** GIVEN RECORDS follows **

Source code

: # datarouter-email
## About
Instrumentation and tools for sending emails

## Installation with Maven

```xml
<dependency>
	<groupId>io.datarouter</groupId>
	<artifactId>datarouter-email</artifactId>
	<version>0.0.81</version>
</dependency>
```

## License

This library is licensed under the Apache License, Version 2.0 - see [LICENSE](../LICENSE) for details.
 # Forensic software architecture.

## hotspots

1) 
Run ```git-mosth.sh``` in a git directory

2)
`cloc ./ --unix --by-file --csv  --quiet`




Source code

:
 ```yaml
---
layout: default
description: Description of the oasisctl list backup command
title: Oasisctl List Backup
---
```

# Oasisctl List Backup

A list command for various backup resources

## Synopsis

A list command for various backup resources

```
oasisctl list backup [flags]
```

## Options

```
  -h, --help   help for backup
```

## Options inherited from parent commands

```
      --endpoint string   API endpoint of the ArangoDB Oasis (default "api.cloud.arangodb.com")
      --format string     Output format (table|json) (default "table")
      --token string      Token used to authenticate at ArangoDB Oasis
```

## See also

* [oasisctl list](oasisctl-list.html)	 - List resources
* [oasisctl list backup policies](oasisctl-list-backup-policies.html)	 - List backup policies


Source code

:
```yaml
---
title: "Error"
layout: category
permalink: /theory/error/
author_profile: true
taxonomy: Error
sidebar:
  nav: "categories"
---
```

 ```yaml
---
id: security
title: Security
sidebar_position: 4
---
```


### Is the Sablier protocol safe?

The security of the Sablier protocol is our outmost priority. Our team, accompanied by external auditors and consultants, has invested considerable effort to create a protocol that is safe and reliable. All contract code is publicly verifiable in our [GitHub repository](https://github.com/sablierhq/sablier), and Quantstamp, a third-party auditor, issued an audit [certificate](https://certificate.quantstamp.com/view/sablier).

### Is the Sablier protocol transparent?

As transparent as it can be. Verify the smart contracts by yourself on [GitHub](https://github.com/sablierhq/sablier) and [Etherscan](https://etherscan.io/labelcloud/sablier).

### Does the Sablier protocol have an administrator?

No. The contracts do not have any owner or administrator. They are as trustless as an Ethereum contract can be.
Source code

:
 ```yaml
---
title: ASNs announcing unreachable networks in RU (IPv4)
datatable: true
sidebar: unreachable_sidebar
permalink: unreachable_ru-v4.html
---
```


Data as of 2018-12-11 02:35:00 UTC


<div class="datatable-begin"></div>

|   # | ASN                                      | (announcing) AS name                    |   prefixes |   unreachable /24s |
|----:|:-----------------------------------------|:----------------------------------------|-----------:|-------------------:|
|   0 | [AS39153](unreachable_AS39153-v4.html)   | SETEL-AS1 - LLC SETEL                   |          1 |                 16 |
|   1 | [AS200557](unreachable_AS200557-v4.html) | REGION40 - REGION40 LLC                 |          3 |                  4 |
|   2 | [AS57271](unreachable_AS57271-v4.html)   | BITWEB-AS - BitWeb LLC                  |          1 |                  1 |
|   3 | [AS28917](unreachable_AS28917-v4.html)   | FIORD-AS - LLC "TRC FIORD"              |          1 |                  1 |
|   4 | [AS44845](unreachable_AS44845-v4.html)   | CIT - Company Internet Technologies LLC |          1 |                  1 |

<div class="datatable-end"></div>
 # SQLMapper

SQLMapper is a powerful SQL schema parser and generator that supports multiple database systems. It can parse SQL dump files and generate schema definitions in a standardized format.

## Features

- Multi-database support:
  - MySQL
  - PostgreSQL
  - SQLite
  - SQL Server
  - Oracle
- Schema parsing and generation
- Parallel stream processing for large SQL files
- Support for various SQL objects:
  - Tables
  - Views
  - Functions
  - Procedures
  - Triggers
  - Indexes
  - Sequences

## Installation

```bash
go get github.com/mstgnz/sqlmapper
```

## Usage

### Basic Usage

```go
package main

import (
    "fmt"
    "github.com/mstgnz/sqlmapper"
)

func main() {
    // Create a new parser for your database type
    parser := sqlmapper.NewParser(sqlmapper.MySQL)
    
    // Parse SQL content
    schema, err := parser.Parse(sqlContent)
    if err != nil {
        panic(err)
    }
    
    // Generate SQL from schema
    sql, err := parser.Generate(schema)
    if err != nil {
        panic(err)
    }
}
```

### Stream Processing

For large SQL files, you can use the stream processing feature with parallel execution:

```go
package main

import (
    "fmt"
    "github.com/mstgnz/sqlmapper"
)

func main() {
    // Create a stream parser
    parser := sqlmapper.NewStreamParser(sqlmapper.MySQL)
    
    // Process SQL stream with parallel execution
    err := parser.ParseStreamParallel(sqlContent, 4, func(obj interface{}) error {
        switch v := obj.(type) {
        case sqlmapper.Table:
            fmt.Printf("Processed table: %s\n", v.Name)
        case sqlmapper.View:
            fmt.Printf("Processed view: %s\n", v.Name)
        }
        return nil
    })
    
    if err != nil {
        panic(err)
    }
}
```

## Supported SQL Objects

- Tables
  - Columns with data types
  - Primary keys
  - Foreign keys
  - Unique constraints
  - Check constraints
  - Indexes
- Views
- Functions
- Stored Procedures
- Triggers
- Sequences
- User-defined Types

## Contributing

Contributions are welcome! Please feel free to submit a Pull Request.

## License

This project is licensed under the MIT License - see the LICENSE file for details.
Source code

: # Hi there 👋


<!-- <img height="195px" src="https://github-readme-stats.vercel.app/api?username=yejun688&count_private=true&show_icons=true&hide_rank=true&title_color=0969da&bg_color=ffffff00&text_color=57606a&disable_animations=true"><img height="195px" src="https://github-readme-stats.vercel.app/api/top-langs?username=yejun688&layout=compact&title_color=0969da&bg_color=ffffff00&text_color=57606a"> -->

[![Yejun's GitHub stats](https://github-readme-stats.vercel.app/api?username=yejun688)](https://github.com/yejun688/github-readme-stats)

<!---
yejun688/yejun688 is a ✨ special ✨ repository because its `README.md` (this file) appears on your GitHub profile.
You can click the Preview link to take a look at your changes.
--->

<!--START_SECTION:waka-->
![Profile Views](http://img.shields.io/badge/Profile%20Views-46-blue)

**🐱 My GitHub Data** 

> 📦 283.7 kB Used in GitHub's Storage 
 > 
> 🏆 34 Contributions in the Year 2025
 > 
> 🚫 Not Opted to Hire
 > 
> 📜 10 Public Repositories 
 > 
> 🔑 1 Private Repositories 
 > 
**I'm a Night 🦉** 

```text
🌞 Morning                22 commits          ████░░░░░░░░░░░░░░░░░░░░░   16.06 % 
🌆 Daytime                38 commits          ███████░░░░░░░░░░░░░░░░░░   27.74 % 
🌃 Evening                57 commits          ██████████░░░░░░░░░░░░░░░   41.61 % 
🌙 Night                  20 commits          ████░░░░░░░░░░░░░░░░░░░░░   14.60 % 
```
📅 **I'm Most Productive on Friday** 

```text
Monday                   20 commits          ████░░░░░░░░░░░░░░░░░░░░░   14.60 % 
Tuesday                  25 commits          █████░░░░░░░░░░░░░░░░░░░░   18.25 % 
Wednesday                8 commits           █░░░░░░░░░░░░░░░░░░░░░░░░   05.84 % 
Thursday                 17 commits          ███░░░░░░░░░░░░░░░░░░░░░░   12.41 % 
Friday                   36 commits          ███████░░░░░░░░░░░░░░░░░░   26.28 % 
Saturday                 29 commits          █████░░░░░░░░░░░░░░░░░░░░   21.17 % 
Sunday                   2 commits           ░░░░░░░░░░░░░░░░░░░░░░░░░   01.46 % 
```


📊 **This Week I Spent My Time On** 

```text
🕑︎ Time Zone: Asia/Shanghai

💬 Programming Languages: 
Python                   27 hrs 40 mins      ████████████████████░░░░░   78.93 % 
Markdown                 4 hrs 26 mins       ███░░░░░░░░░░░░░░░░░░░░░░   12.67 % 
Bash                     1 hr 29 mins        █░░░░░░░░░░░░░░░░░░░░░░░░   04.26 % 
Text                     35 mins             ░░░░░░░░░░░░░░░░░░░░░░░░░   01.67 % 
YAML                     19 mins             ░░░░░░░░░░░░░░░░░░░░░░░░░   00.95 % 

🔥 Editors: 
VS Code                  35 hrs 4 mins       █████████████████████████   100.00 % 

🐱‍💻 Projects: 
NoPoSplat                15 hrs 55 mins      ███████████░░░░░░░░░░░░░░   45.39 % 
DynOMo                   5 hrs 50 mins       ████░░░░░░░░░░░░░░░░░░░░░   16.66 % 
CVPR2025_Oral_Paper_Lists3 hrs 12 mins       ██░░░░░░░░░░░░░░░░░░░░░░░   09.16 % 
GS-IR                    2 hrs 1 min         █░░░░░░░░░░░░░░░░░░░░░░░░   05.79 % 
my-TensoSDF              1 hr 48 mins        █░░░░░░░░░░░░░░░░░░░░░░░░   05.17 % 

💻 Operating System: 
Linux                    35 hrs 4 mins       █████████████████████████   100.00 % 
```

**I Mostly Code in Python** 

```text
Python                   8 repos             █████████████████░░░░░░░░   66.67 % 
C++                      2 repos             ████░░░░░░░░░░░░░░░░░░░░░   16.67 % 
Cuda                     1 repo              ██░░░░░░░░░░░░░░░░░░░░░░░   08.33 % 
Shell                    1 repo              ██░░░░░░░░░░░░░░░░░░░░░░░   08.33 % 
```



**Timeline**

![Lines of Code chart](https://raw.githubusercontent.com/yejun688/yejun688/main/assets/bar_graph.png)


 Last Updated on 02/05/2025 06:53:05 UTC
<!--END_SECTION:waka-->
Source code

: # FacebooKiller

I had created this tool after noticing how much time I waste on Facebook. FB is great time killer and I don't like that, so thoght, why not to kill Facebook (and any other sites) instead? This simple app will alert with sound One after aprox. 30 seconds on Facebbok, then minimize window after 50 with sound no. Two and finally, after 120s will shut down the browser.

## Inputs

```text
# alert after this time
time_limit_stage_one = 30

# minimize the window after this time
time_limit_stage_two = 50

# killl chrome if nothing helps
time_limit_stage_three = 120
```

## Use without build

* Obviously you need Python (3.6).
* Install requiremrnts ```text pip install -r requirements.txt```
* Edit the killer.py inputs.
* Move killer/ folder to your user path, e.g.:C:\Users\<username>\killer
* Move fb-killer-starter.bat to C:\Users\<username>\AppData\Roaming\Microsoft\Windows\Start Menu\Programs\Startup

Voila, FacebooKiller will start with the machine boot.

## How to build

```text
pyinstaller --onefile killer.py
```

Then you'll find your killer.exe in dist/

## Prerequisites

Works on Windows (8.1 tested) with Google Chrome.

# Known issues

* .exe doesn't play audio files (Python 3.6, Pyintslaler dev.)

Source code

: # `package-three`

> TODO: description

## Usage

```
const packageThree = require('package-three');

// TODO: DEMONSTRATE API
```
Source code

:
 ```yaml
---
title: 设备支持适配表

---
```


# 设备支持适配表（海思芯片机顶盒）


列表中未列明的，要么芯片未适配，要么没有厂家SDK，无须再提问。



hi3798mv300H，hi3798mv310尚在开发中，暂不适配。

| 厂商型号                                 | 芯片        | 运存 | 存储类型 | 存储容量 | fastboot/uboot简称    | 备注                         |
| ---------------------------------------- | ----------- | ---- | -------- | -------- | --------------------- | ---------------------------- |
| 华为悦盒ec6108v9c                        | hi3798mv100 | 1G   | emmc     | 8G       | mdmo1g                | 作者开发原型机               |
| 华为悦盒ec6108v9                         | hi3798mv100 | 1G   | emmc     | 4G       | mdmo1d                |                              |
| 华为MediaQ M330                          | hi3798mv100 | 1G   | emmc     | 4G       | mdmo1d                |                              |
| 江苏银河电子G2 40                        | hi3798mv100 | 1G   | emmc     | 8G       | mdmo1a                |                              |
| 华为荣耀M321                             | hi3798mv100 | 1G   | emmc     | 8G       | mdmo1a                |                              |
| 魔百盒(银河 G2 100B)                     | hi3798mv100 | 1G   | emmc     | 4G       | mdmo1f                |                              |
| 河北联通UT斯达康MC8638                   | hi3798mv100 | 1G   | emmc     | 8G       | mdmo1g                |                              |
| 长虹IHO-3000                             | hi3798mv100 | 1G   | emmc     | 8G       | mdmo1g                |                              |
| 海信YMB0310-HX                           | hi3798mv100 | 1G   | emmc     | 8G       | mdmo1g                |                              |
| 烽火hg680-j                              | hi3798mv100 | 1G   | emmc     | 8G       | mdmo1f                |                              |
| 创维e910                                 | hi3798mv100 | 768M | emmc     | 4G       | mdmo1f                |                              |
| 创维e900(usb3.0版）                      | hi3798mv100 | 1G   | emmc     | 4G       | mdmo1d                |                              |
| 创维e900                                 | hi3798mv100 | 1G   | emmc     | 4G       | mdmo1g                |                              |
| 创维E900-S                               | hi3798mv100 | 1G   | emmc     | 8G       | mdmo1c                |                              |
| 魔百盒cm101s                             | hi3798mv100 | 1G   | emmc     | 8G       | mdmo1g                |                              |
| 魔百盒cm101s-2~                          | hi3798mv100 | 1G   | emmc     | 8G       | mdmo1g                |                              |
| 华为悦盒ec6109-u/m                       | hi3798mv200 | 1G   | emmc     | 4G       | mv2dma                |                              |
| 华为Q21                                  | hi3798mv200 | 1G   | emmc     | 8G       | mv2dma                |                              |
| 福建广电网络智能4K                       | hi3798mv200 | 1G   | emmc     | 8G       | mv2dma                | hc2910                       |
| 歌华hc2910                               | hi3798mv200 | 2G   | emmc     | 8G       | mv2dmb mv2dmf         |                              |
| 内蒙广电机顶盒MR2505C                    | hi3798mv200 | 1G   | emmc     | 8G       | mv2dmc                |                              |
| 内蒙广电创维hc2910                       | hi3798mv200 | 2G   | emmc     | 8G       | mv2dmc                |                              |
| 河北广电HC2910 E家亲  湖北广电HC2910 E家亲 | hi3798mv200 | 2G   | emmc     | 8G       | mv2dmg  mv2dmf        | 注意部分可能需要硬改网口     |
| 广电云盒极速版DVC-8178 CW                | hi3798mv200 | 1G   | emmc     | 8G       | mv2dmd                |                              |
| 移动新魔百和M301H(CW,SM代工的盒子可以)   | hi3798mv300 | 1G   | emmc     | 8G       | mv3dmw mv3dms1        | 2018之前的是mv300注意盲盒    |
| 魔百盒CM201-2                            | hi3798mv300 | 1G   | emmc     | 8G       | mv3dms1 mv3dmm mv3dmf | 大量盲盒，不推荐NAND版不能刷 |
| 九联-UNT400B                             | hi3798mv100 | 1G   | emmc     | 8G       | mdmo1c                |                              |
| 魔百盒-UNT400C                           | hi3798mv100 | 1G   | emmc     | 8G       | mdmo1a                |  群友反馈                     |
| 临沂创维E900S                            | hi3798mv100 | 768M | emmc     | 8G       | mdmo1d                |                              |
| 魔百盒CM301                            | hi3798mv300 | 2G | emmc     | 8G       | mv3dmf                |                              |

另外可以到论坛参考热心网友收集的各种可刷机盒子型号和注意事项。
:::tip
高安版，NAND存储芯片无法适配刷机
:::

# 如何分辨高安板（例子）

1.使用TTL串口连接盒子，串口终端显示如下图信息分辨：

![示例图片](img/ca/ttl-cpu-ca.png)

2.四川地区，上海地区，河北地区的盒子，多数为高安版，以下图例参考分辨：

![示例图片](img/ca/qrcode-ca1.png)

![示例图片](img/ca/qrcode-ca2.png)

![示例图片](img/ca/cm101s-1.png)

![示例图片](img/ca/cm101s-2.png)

** End of GIVEN RECORDS **

Copy out every line of the data in which the word "datatable" is found.

datatable: true
<div class="datatable-begin"></div>
<div class="datatable-end"></div>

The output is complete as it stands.